(Source records)
##########
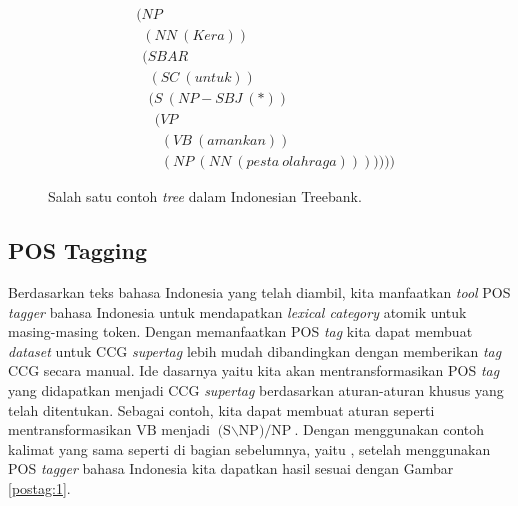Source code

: \begin{figure}\centering\small
	\begin{align*}
		&(NP\\
		&\ \ (NN\ (Kera))\\
		&\ \ (SBAR\\
		&\ \ \ \ (SC\ (untuk))\\
		&\ \ \ \ (S\ (NP-SBJ\ (*))\\
		&\ \ \ \ \ \ (VP\\
		&\ \ \ \ \ \ \ \ (VB\ (amankan))\\
		&\ \ \ \ \ \ \ \ (NP\ (NN\ (pesta\ olahraga)))))))
	\end{align*}
	\caption{Salah satu contoh \textit{tree} dalam Indonesian Treebank.}
	\label{treebank:tree:1}
\end{figure}


\subsection{POS Tagging}

Berdasarkan teks bahasa Indonesia yang telah diambil, kita manfaatkan \textit{tool} POS \textit{tagger}
bahasa Indonesia untuk mendapatkan \textit{lexical category} atomik untuk masing-masing token.
Dengan memanfaatkan POS \textit{tag} kita dapat membuat \textit{dataset} untuk CCG \textit{supertag}
lebih mudah dibandingkan dengan memberikan \textit{tag} CCG secara manual.
Ide dasarnya yaitu kita akan mentransformasikan POS \textit{tag} yang didapatkan menjadi CCG
\textit{supertag} berdasarkan aturan-aturan khusus yang telah ditentukan.
Sebagai contoh, kita dapat membuat aturan seperti mentransformasikan $\text{VB}$ menjadi
$\text{(S$\backslash$NP)/NP}$.
Dengan menggunakan contoh kalimat yang sama seperti di bagian sebelumnya,
yaitu , setelah menggunakan POS \textit{tagger} bahasa
Indonesia kita dapatkan hasil sesuai dengan Gambar \ref{postag:1}.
##########
What needs to be done
All of the entries above need to be repeated exactly, minus the pictures.

Answer to this task
Source code

: \begin{figure}\centering\small
	\begin{align*}
		&(NP\\
		&\ \ (NN\ (Kera))\\
		&\ \ (SBAR\\
		&\ \ \ \ (SC\ (untuk))\\
		&\ \ \ \ (S\ (NP-SBJ\ (*))\\
		&\ \ \ \ \ \ (VP\\
		&\ \ \ \ \ \ \ \ (VB\ (amankan))\\
		&\ \ \ \ \ \ \ \ (NP\ (NN\ (pesta\ olahraga)))))))
	\end{align*}
	\caption{Salah satu contoh \textit{tree} dalam Indonesian Treebank.}
	\label{treebank:tree:1}
\end{figure}


\subsection{POS Tagging}

Berdasarkan teks bahasa Indonesia yang telah diambil, kita manfaatkan \textit{tool} POS \textit{tagger}
bahasa Indonesia untuk mendapatkan \textit{lexical category} atomik untuk masing-masing token.
Dengan memanfaatkan POS \textit{tag} kita dapat membuat \textit{dataset} untuk CCG \textit{supertag}
lebih mudah dibandingkan dengan memberikan \textit{tag} CCG secara manual.
Ide dasarnya yaitu kita akan mentransformasikan POS \textit{tag} yang didapatkan menjadi CCG
\textit{supertag} berdasarkan aturan-aturan khusus yang telah ditentukan.
Sebagai contoh, kita dapat membuat aturan seperti mentransformasikan $\text{VB}$ menjadi
$\text{(S$\backslash$NP)/NP}$.
Dengan menggunakan contoh kalimat yang sama seperti di bagian sebelumnya,
yaitu , setelah menggunakan POS \textit{tagger} bahasa
Indonesia kita dapatkan hasil sesuai dengan Gambar \ref{postag:1}.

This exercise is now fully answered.